The organization, information and materials have more than paid for themselves. These courses really help you to determine the true value you bring to the table, and help you educate the client as to how they should perceive their own value.

Many times these businesses are trying to find the right solutions to problems, but don’t even know themselves how much those solutions are worth it to them. I was able to show them using what Brennan teaches in his courses.

What are some specific tactics, strategies, or pieces of advice that have really helped you grow?

1. When writing a proposal be as specific as possible. Chances are, when you’re dealing with another person who runs a company, they are pretty smart individuals. While they may be as nice as can be, people will always expect more unless it’s clearly written out. I did this and it has saved me numerous headaches with this particular client.
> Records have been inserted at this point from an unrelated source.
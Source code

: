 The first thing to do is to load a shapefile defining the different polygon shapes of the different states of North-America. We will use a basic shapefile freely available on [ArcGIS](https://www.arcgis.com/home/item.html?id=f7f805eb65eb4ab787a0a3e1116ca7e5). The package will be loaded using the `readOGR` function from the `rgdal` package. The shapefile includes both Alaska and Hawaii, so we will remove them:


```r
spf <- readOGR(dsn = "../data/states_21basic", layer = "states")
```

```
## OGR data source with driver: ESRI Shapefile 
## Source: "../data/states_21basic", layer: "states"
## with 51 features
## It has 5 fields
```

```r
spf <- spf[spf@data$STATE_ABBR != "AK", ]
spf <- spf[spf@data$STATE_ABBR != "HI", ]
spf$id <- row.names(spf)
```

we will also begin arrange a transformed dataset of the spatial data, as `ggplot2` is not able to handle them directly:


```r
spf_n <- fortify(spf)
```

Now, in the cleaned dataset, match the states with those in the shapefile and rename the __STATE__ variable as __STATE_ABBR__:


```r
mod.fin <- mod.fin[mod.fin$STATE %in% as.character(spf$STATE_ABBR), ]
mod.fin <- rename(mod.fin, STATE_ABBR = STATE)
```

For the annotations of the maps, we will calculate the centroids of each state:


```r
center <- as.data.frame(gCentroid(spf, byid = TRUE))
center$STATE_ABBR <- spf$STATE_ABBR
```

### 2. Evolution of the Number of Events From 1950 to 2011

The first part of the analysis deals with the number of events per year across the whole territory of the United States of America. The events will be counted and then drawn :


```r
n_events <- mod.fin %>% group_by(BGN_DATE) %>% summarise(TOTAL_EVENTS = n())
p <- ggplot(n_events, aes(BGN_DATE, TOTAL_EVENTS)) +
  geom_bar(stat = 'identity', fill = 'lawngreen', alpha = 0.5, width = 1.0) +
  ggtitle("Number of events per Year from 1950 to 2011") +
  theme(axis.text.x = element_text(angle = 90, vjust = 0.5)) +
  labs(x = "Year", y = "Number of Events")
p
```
2. Think not in terms of an hourly rate for a project, but overall value that you’re bringing to the project. When you price in these terms it leaves little room for your client to try and negotiate to lower your hourly rate.

“Surprisingly, none of my clients have even mentioned what the hourly rate is because I’ve been so “matter of fact” with my pricing structure, and continually tie my costs to the value a particular service will provide. Namely, more money for them.”

3. Always stay in control of the engagement. If you feel it slipping away because the client is trying to get something out of you that was not initially scoped, don’t answer too quickly. Tell them that you will get back with them so you can write up a good response. This type of thing can be avoided even better by developing a specific systemized approach in the very beginning of the project.

These courses are truly invaluable to your bottom line. It’s very motivating to have a real plan of attack when building your business. For the first time in six years, I truly feel like I have a handle on what I should be doing, and how.

Before now, I was really concerned with where my business was going, and whether I had made the right decision to begin my entrepreneurship journey. I was literally trying to find normal employment, and was having a hard time because I had been out on my own for so long.

“I no longer have that fear because this stuff really works. Sounds corny, but it has changed my life!”

What are you most excited about for your business in 2015?

I’m really excited about my business in 2015, especially with the Double Your Freelancing Client’s course. Since I had a lot of success from just studying Double Your Freelancing Rate, I’m confident that the success will continue.

The systems that I’ve learned in the first part of DYFC have already given me more direction. With this direction and organization, I’m no longer stressing out as to how I will build a business. I know I just need to apply what I learn, and challenge myself to do what’s required. The results have already been proven.

I’m also excited that I will be launching a new product/service as a result of some brainstorming and assignments from DYFC. I’m still working on the content and product that I am creating. More on that coming soon!

DeverenDeveren Fogle is a graduate from St. John’s Law School, and runs Corpus Couture, LLC, a web development, marketing, and design agency based in New York City. Before freelancing he launched his first iOS app called MyGeniusTrainer and appeared in Entrepreneur Magazine as its ‘Trep Of The Month in 2012.

He’s been freelancing for the last six-years, and recently has worked with large brands building interactive HTML5 ads, including: Adobe, Mashable, Cadillac, Vanguard, Wells Fargo, and others. Deveren is currently working on a new product for medical offices to help them develop and maintain a better web presence in this ever changing internet landscape.